I saw Kane’s eyes shift downward, in the direction of the floor. I knew something was wrong right away. Kane never looked down.
But I wasn’t the only person in the room who sensed it.
“It’s someone we know,” Maddox said solemnly. “Isn’t it?”
Kane cleared his throat uncomfortably. His arms were crossed over his chest now.
“Someone we served with…” Maddox went on.
Very slowly, almost painfully, Kane nodded.
“Tell me,” demanded Maddox. His expression was twisted with fury and anger now. “Tell me which rat fuck son of a—”
“It’s Dietz.”
Fifty-Two
DALLAS
The ride out to the desert was sullen and strange. I sat alone in the back seat, silent for the most part, listening to the conversation between Maddox and Kane.
They talked at length about a man named Dietz.
Dietz… Dietz…
For some reason, the name rang a bell. Either Connor had mentioned him directly, or I’d heard my brother talk about him in passing. Whatever the case, the man was a soldier they all knew, and apparently loved.
Worse, it was a person they all trusted.
“How in the fucking world could Dietz have gone bad?” Maddox was saying. He sat in the passenger seat, sounding as hurt as he was confused. “And how could he have ever gone against Connor?”
Kane didn’t say much of anything, but he did a lot of jaw-clenching, and flexing of his fists. Before the end of the trip I was sure he’d squeeze the 10 and 2 points of the steering wheel into dust.
We left early, hours before the times usually indicated on the GPS logs. There was no real-time tracking of our target, and no way to be certain they were coming at all. But if they followed the already-established pattern, and the previously-visited coordinates? We’d get there well before they would.

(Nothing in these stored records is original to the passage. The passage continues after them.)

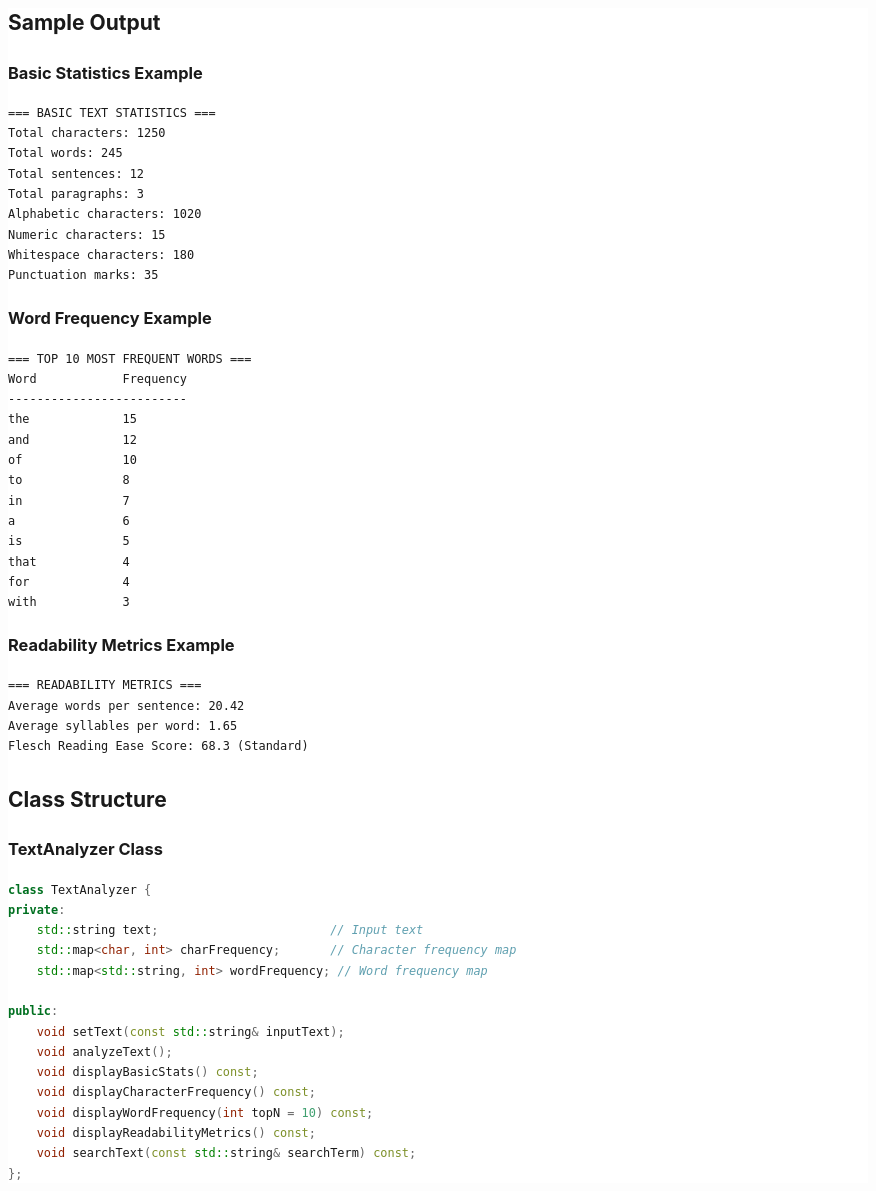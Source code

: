 ## Sample Output

### Basic Statistics Example
```
=== BASIC TEXT STATISTICS ===
Total characters: 1250
Total words: 245
Total sentences: 12
Total paragraphs: 3
Alphabetic characters: 1020
Numeric characters: 15
Whitespace characters: 180
Punctuation marks: 35
```

### Word Frequency Example
```
=== TOP 10 MOST FREQUENT WORDS ===
Word            Frequency
-------------------------
the             15
and             12
of              10
to              8
in              7
a               6
is              5
that            4
for             4
with            3
```

### Readability Metrics Example
```
=== READABILITY METRICS ===
Average words per sentence: 20.42
Average syllables per word: 1.65
Flesch Reading Ease Score: 68.3 (Standard)
```

## Class Structure

### TextAnalyzer Class
```cpp
class TextAnalyzer {
private:
    std::string text;                        // Input text
    std::map<char, int> charFrequency;       // Character frequency map
    std::map<std::string, int> wordFrequency; // Word frequency map
    
public:
    void setText(const std::string& inputText);
    void analyzeText();
    void displayBasicStats() const;
    void displayCharacterFrequency() const;
    void displayWordFrequency(int topN = 10) const;
    void displayReadabilityMetrics() const;
    void searchText(const std::string& searchTerm) const;
};
```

Kane had already entered the spot into his phone’s own tracker. It was a blip on a digital map — a place that grew infinitesimally closer with each rock and pebble that whizzed by. We’d left the road half an hour ago. The hills and ridges beneath our tires were hard-packed sand, almost like concrete as we wound our way downward into what looked like a tiny, stone-faced valley.
“There,” said Maddox, as we approached the end of our journey. “That ridge looks good.”
“Not good,” muttered Kane. “It’s perfect.”
We rolled upward, as they talked more about the apparent betrayal of their former brother-in-arms. I could tell they were holding back a little. Sometimes the conversation would dip low for a phrase or two, as if they were saying something they didn’t want me to hear.
Normally it would’ve made me angry. Right now though, I was pretty numb.
Connor came here.
It was all I could think about as I glanced around. All I could really see. Whatever had gotten my brother killed, it all started right here, in this little stretch of desert. This stupid fucking strip of nothing, where he’d stuck his nose where it didn’t belong.
Don’t be like that, an inner voice admonished me sternly. Your brother was a goddamn hero.